EXERCISE GOAL | A single number is the answer: the count of lines below that contain "Basics".
[DATASET RECORDS]
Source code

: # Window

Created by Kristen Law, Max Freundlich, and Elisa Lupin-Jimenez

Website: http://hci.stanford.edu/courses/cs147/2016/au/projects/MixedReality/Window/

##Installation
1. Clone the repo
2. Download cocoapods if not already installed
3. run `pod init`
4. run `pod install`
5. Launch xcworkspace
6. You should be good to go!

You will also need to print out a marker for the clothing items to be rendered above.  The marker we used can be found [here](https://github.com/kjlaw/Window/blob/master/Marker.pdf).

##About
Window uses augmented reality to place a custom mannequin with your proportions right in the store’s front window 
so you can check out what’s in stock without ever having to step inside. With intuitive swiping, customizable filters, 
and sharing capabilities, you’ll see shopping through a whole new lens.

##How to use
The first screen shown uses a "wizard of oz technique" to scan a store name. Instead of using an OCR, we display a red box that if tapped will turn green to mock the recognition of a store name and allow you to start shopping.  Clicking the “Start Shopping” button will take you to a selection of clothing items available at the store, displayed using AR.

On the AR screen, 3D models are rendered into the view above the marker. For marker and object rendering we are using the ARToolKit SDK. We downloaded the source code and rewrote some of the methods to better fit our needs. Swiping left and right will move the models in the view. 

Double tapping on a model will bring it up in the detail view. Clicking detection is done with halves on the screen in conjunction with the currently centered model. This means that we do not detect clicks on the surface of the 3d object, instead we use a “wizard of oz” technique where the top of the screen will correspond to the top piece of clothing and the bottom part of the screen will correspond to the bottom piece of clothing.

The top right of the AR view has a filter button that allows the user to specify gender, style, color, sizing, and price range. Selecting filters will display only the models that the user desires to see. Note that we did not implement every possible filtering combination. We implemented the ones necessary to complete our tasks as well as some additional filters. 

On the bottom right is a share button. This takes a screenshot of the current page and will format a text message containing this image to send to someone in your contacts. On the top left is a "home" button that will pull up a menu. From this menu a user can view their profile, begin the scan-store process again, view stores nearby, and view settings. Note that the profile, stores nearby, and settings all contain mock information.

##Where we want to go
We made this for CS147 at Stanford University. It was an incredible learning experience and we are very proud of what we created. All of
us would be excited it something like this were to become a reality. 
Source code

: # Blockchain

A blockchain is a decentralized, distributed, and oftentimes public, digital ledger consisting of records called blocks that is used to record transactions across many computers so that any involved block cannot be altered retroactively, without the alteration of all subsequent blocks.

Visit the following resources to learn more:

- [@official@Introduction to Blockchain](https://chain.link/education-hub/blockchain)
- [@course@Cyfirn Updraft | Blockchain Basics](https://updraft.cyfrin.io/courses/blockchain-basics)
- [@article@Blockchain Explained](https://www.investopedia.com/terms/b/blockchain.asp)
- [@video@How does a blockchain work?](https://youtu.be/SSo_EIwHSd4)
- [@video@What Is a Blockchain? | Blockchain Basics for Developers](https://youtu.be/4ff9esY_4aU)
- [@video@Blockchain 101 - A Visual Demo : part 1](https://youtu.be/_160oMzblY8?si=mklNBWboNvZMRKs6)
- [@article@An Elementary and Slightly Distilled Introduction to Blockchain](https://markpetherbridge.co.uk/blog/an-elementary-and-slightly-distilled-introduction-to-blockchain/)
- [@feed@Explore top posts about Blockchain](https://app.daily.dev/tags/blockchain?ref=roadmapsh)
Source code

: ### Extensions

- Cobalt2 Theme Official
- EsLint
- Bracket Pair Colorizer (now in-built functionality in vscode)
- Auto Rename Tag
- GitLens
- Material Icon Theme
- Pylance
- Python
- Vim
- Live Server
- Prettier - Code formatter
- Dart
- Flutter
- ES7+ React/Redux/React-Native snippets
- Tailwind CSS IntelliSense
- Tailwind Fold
[/DATASET RECORDS]
TASK ANSWER | 2